* **WORK INSTRUCTION**
All lines in the material below that hold "hyperlink" should be found and copied.
⁂
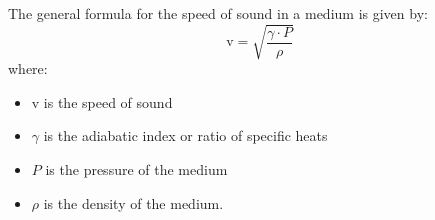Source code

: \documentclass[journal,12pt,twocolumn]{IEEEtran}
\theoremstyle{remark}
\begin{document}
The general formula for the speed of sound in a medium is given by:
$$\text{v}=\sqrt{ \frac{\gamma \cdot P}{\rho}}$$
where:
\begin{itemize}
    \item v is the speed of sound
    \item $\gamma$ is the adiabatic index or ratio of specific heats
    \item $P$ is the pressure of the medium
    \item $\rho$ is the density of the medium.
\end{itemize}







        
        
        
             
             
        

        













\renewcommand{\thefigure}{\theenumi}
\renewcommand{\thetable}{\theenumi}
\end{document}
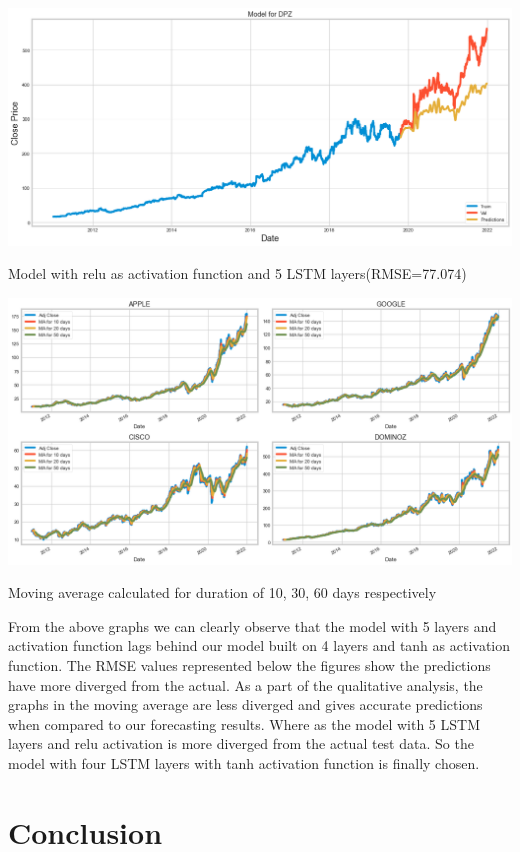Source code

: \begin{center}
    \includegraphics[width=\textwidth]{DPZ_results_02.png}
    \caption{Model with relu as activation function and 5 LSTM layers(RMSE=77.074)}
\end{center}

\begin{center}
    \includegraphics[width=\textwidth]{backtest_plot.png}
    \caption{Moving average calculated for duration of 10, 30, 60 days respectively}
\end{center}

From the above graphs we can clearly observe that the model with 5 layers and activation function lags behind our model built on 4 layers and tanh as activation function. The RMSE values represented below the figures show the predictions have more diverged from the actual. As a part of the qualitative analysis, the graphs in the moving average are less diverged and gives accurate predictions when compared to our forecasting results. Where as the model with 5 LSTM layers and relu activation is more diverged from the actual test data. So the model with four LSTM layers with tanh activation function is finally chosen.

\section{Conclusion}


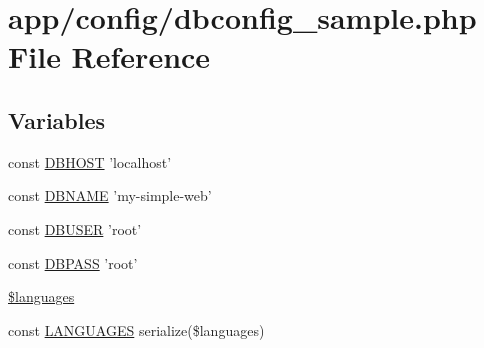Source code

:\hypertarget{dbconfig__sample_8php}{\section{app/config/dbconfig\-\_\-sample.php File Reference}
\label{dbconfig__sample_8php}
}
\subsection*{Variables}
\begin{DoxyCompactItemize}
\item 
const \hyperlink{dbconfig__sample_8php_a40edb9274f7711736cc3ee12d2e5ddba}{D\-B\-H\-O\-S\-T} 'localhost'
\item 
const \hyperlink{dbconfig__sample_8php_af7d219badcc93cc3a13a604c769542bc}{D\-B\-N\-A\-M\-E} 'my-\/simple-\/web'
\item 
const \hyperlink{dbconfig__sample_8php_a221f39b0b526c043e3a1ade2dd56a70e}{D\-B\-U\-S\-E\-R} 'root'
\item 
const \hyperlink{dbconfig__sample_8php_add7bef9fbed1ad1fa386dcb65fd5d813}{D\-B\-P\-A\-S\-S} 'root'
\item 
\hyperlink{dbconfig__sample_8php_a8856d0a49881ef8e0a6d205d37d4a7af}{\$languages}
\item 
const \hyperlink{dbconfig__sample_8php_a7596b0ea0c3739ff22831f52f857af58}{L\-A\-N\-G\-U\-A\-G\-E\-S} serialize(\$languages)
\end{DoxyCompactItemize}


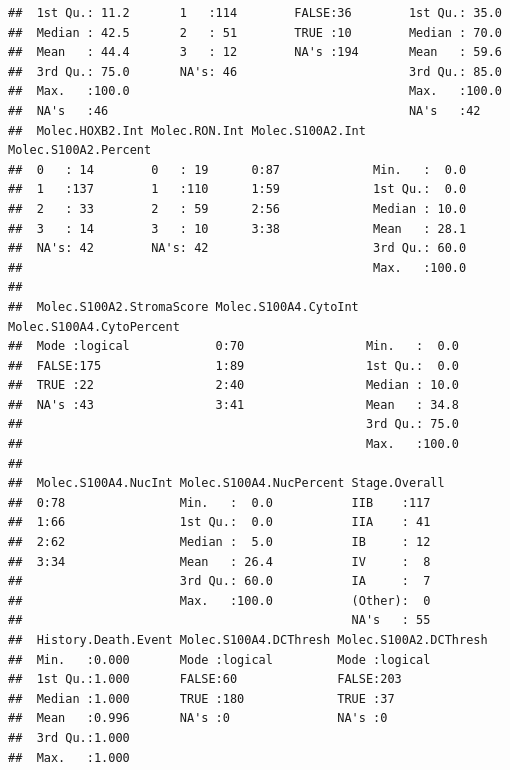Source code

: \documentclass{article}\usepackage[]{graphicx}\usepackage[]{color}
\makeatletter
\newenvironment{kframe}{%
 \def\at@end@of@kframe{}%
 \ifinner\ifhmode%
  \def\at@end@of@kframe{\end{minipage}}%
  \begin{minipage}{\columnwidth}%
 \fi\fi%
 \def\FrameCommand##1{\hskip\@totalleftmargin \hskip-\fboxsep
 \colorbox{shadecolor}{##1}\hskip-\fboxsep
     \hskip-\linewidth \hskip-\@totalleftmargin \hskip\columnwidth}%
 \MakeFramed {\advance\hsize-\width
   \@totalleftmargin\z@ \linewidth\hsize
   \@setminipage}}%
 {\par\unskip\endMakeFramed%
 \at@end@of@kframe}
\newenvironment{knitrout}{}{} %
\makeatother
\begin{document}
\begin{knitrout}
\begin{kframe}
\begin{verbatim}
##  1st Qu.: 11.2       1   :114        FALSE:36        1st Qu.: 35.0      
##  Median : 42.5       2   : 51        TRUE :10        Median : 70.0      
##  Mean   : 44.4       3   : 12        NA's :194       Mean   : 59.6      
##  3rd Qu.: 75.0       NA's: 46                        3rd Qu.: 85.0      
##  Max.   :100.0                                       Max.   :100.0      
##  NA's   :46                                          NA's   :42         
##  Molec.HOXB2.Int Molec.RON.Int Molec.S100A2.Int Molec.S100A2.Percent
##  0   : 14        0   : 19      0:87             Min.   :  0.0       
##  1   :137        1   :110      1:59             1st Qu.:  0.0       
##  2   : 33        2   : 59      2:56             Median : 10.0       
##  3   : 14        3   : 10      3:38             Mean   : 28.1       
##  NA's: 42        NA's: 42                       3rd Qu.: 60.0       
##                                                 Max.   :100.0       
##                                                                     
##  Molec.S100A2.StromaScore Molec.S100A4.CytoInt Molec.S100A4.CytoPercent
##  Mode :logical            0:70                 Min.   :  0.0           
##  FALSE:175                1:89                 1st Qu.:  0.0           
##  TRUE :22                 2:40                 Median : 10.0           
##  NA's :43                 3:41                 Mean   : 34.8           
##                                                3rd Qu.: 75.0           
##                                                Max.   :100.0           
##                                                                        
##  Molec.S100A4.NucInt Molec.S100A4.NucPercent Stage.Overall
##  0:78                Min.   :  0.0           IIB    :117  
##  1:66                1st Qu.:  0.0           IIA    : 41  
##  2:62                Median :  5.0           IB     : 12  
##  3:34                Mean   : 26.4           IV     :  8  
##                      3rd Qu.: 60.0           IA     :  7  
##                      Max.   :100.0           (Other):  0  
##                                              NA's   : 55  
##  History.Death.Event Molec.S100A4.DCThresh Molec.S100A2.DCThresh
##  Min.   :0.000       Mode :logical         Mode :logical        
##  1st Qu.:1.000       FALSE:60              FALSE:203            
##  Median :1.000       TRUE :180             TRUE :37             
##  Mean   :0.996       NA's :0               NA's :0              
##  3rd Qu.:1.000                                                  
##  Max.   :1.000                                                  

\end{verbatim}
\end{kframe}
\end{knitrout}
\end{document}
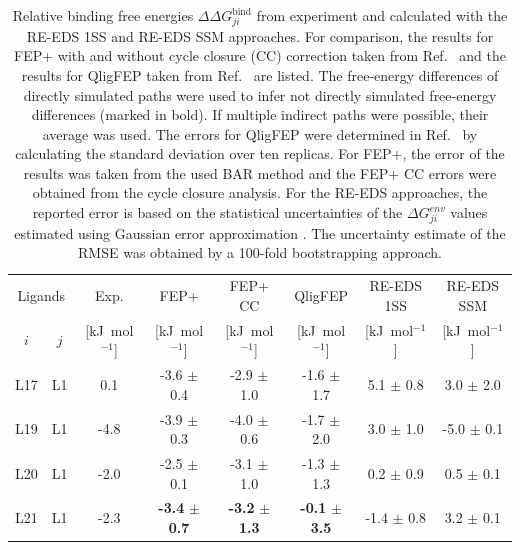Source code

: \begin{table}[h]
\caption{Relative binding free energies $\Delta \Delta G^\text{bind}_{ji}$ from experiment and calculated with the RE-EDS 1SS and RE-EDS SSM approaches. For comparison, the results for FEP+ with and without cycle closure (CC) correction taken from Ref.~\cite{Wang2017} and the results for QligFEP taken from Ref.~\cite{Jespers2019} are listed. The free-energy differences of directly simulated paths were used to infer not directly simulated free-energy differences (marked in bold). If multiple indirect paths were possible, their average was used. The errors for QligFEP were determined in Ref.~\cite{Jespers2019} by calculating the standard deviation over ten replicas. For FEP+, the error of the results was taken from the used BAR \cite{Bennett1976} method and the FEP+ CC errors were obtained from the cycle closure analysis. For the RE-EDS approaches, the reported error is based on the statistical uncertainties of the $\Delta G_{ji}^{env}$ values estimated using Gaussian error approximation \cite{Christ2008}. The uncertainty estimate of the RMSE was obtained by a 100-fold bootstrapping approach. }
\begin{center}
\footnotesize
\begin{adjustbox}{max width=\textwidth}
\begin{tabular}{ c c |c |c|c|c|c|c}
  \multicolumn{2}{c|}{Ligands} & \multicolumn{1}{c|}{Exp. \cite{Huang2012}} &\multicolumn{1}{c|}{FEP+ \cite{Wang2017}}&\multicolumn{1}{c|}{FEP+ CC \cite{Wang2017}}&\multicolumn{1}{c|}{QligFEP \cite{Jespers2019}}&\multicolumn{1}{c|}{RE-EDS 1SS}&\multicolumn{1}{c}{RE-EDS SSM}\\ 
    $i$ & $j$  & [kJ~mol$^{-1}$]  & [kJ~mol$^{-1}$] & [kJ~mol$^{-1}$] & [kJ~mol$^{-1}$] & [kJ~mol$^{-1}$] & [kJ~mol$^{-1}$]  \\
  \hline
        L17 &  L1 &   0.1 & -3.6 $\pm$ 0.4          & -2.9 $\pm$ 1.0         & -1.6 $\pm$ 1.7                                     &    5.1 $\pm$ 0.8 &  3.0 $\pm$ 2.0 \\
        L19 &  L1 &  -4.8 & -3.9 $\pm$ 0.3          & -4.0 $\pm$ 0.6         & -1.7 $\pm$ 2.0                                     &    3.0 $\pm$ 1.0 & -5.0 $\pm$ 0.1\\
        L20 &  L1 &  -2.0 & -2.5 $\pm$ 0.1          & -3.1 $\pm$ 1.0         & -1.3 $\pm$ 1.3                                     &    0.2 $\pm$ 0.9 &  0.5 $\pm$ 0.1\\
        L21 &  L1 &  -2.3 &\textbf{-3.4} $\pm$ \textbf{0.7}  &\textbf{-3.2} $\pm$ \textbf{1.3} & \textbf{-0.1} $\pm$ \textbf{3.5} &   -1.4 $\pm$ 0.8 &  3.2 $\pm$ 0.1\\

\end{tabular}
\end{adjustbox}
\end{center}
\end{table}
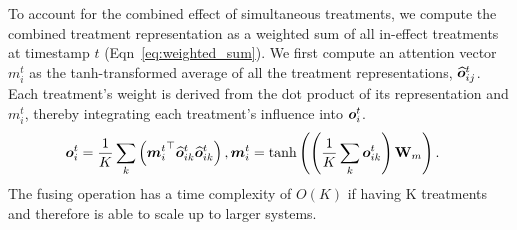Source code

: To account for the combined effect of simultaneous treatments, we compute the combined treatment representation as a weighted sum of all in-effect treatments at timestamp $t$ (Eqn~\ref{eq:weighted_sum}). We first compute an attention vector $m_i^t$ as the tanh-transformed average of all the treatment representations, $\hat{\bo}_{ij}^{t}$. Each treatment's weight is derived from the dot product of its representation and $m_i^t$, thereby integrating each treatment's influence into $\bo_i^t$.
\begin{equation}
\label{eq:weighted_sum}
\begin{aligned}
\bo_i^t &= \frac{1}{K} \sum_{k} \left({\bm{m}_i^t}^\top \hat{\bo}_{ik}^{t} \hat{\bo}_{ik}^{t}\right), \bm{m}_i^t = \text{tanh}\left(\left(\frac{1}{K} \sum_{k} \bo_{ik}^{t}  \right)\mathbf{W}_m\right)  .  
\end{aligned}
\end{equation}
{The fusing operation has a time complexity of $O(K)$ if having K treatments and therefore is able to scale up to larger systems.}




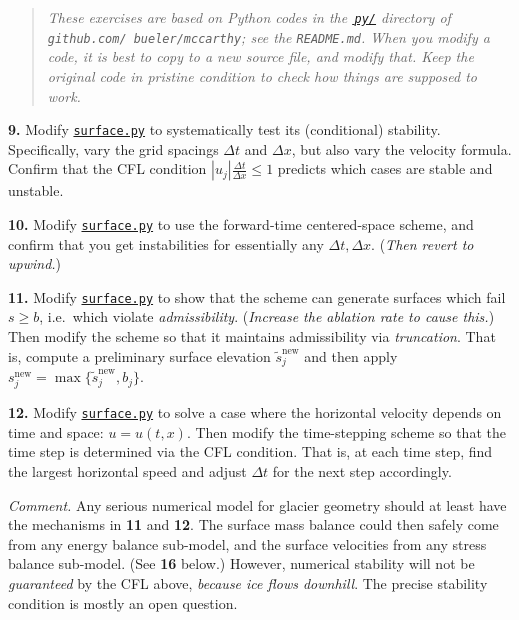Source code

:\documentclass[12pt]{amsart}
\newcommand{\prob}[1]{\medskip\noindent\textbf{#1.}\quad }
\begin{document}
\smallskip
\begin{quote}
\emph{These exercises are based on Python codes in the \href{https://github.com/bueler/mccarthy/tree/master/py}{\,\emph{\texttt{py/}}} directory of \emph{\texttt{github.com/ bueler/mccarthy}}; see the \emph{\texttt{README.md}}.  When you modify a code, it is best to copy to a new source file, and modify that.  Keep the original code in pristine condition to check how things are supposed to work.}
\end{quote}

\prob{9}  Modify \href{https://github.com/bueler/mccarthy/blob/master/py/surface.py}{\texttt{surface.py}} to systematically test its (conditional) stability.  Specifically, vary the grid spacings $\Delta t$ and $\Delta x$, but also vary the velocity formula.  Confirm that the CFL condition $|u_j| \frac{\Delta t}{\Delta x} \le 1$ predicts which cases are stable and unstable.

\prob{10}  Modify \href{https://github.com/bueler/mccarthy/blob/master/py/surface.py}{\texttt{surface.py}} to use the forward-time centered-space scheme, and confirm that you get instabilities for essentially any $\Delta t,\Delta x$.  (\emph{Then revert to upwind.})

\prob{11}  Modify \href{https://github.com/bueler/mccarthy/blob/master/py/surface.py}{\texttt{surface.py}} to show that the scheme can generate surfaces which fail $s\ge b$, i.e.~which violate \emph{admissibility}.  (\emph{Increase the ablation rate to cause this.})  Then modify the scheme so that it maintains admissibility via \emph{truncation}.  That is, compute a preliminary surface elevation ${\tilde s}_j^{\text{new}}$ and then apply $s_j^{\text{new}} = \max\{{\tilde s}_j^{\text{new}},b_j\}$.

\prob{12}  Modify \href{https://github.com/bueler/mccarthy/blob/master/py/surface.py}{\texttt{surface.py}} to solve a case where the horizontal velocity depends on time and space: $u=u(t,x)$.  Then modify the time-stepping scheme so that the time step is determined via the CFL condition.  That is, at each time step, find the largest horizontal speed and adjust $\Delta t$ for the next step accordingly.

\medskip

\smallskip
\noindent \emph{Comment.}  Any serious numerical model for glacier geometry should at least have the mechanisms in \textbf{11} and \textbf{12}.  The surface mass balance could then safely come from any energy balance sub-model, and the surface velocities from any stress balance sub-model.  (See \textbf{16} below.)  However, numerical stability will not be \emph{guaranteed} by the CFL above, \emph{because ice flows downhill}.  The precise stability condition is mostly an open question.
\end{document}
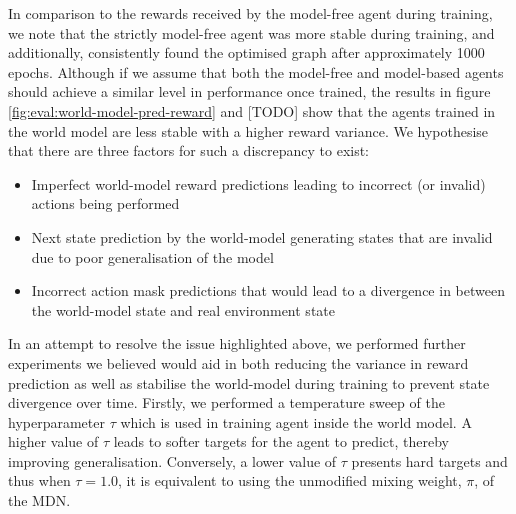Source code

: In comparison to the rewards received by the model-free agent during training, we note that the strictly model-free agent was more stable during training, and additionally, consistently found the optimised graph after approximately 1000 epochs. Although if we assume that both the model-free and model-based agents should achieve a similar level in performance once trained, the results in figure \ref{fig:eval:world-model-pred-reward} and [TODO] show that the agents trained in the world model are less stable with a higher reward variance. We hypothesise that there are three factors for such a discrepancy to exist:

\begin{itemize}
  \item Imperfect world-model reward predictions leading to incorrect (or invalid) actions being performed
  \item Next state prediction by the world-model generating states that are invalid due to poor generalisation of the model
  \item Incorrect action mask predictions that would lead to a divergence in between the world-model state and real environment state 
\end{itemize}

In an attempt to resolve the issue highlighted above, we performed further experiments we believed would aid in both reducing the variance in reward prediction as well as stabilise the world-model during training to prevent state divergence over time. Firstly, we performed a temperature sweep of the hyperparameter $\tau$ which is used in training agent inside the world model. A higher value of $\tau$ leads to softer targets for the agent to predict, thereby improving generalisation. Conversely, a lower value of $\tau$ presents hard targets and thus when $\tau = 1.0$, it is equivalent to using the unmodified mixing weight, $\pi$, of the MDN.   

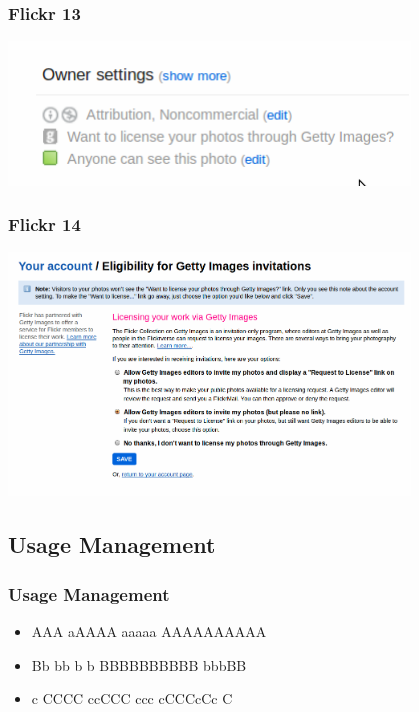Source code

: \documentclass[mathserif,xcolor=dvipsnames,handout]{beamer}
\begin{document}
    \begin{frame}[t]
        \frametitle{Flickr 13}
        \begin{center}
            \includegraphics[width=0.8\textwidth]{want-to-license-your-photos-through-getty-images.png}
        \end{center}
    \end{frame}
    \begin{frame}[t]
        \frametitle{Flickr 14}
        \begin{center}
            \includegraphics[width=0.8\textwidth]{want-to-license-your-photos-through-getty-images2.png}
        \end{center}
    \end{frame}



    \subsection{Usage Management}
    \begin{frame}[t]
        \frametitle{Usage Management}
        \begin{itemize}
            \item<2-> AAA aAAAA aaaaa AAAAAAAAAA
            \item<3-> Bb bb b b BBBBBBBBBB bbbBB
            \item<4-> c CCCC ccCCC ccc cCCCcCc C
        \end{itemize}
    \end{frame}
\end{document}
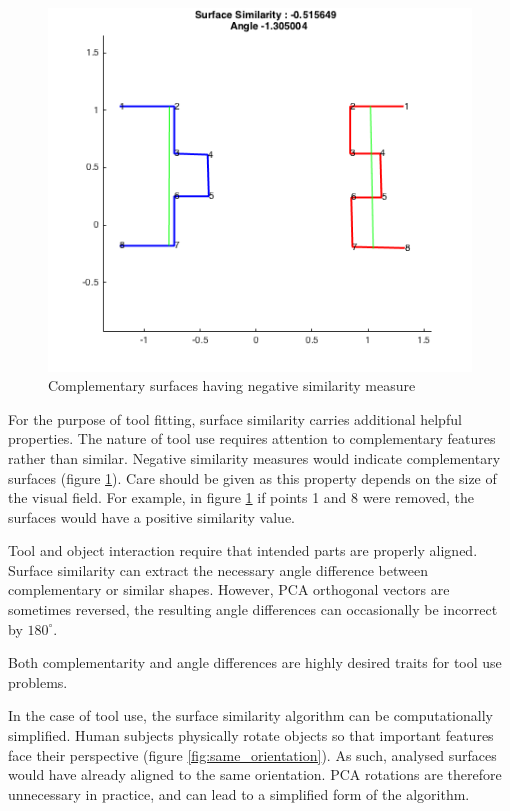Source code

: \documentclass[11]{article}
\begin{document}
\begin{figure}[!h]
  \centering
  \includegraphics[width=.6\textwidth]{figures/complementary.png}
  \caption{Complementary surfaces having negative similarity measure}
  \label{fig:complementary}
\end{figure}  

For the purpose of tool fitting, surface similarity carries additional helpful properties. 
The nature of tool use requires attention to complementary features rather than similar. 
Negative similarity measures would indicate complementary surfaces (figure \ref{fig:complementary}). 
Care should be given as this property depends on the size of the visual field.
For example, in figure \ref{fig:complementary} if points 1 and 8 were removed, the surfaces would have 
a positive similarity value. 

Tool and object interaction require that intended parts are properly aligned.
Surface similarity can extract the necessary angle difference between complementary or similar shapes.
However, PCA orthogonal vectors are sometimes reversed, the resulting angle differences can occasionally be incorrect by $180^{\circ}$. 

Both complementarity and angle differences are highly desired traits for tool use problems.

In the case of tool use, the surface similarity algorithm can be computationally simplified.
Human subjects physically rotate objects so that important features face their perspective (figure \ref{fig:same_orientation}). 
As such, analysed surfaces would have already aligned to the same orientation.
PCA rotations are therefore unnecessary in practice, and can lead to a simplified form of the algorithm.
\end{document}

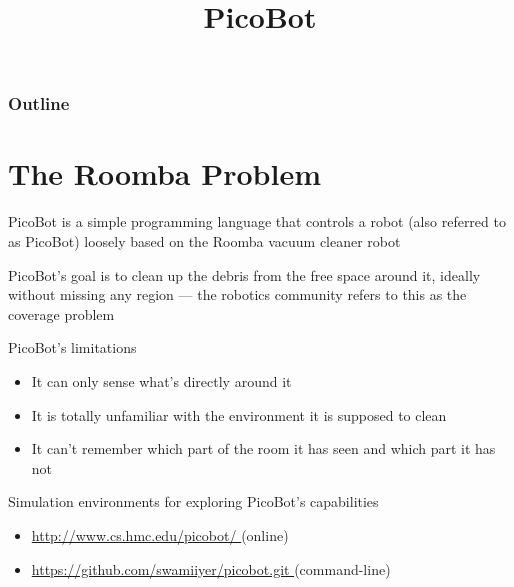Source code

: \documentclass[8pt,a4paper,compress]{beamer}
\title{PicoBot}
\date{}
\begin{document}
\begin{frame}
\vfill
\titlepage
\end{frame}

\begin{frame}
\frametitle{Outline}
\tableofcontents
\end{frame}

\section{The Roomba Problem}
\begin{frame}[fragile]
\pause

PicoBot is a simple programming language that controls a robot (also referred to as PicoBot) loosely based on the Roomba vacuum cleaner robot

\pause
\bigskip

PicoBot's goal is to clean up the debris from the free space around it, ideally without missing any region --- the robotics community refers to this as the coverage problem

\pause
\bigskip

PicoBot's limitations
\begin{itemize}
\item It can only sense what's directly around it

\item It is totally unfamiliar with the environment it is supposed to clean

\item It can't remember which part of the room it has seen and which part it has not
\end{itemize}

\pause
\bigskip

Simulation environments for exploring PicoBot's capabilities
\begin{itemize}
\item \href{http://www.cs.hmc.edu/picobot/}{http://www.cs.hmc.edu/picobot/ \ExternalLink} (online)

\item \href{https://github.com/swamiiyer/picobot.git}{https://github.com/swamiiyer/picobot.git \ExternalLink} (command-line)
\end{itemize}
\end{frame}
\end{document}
⁂
* **ANSWER SPACE**
const \hyperlink{dbconfig__sample_8php_a40edb9274f7711736cc3ee12d2e5ddba}{D\-B\-H\-O\-S\-T} 'localhost'
const \hyperlink{dbconfig__sample_8php_af7d219badcc93cc3a13a604c769542bc}{D\-B\-N\-A\-M\-E} 'my-\/simple-\/web'
const \hyperlink{dbconfig__sample_8php_a221f39b0b526c043e3a1ade2dd56a70e}{D\-B\-U\-S\-E\-R} 'root'
const \hyperlink{dbconfig__sample_8php_add7bef9fbed1ad1fa386dcb65fd5d813}{D\-B\-P\-A\-S\-S} 'root'
\hyperlink{dbconfig__sample_8php_a8856d0a49881ef8e0a6d205d37d4a7af}{\$languages}
const \hyperlink{dbconfig__sample_8php_a7596b0ea0c3739ff22831f52f857af58}{L\-A\-N\-G\-U\-A\-G\-E\-S} serialize(\$languages)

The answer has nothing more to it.